Education Department Will Miss Deadline on Gainful Employment and Borrower Defense Repayment Rules
As Inside Higher Ed reported, the U.S. Department of Education will miss a November 1 deadline to publish the final Gainful Employment (GE) and Borrower Defense to Repayment (BDR) rules. Missing the deadline means the earliest implementation date for either rule would be July 2020. Separately, the U.S. District Court for the District of Columbia ruled against the California Association of Private Postsecondary Schools in their litigation to block the U.S. Department of Education from implementing the last administration’s “Borrower Defense to Repayment” rule. The decision paves the way for the Department to begin implementing a rule they have repeatedly criticized and are seeking to roll back.

Department of Education Negotiated Rulemaking on “Accreditation and Innovation”
The Department of Education issued another Intent to Establish Negotiated Rulemaking. This notice provides further detail on the newly named “Accreditation and Innovation” negotiated rulemaking (often referred to as “neg reg”) committee that will address a sweeping array of issues such as accreditation, distance and competency-based education, TEACH Grants, faith-based institutions, and barriers to innovation and competition. In a departure from typical practice, the Department would provide negotiators with a draft of regulations to start the process. The committee will have three topic-based subcommittees that focus on distance learning and educational innovation, TEACH Grants, and participation by faith-based educational entities.

After House and Senate passage in late September and early October, Congress sent a major opioids package, the SUPPORT for Patients and Communities Act (H.R. 6) to the president. The bipartisan bill incorporates the TEACH to Combat Addiction Act, which APLU and many universities supported. Provisions in the package include support for the nation’s addiction treatment workforce in high-need areas, extending treatment-prescribing authority for certain health professionals, changes to telehealth restrictions for rural areas, and other proposals. The president is expected to sign the bill into law.
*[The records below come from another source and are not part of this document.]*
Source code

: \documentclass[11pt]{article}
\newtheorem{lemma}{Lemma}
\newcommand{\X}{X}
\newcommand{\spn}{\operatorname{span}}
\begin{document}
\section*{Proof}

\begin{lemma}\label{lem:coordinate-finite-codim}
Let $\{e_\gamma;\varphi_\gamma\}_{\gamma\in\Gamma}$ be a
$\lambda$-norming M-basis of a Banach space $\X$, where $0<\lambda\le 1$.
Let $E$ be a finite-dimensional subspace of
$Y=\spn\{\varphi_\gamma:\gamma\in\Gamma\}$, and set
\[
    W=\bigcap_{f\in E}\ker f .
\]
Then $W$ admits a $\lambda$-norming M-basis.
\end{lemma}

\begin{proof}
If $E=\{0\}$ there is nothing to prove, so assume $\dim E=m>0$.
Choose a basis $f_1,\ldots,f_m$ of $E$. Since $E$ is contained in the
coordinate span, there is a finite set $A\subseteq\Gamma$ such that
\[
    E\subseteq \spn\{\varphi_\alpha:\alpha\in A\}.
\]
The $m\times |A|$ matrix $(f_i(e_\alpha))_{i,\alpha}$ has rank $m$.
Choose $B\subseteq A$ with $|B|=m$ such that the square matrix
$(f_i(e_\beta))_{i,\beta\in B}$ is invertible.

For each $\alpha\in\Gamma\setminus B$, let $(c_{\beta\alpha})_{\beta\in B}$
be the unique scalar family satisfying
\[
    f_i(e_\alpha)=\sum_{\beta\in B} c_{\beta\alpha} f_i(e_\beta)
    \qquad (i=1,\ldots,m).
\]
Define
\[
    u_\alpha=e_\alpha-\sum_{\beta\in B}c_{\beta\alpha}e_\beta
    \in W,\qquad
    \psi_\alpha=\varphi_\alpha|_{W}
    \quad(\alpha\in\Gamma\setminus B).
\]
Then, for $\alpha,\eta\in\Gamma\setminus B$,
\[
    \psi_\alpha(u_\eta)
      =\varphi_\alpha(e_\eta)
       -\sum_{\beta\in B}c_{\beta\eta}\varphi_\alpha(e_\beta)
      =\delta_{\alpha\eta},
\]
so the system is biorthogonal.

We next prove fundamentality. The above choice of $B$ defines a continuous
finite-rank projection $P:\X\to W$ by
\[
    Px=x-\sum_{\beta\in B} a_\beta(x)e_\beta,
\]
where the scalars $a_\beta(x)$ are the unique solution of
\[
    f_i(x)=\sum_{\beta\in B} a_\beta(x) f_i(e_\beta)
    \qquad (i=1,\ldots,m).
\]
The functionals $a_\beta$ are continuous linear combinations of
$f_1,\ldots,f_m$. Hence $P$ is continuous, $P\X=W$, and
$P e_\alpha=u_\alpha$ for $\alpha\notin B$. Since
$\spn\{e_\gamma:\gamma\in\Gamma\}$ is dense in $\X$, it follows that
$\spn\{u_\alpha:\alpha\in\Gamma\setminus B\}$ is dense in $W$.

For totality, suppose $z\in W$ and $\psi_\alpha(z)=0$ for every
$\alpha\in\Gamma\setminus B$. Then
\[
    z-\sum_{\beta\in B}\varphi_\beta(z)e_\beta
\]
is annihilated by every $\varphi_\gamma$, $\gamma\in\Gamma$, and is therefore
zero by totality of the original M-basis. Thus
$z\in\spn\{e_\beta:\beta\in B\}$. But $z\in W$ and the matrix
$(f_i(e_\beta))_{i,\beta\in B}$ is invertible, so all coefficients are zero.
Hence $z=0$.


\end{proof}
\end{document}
APLU Supports Complaint on Refusal of Airlines to Fly Research Animals
APLU sent a letter in support of a complaint to the Department of Transportation filed by the National Association for Biomedical Research (NABR). The complaint discusses the refusal of major airlines to fly animals destined for scientific research even though those airlines transport animals for non-research purposes. NABR’s complaint also highlights the importance of animal research in advancing science and that federal regulatory bodies, such as the Food and Drug Administration, require testing for evaluating the safety and efficacy of new medicines.

Ag Secretary Perdue Responds to BAA Letter on NIFA/ERS Relocation
On September 28, Department of Agriculture Secretary Sonny Perdue responded to a letter sent in August from APLU’s Board on Agriculture Assembly (BAA) regarding the proposed relocation of the National Institute of Food and Agriculture (NIFA) and the Economic Research Service (ERS) out of the Washington, DC area. Secretary Perdue’s letter shares three main reasons for the relocation of NIFA and ERS: moving agencies closer to stakeholders; potential savings on employment costs and rent; and attracting qualified staff.

Global Food Security Act Reauthorization Signed Into Law
The House of Representatives passed the reauthorization of the Global Food Security Act (GFSA) by unanimous consent. The bill reauthorizes the U.S. government’s interagency food security strategy through 2023 and supports a broad portfolio of programs under the Feed the Future initiative, including research at university-led Feed the Future Innovation Labs. The bill extends the GFSA of 2016 which included provisions to “strengthen and expand collaboration between U.S. universities with higher education institutions in target countries.” The Senate cleared companion legislation in June, and President Trump signed the bill into law. APLU sent a letter to House and Senate leadership, as well as the bill’s long-standing champions, to thank them for their leadership and final passage.

NSTC Strategy for American Leadership in Advanced Manufacturing
The National Science and Technology Council (NSTC) has released its 2018 Strategy for American Leadership in Advanced Manufacturing. The strategy includes three goals: develop and transition new manufacturing technologies; educate, train, and connect the manufacturing workforce; and expand the capabilities of the domestic manufacturing supply chain. Among the items mentioned involving the university community are: supporting a STEM workforce and pathways for career and technical education; increasing workforce diversity; and engaging in a government-industry-academic partnership. The strategy also includes a progress report on the NSTC National Strategic Plan for Advanced Manufacturing, published in February 2012.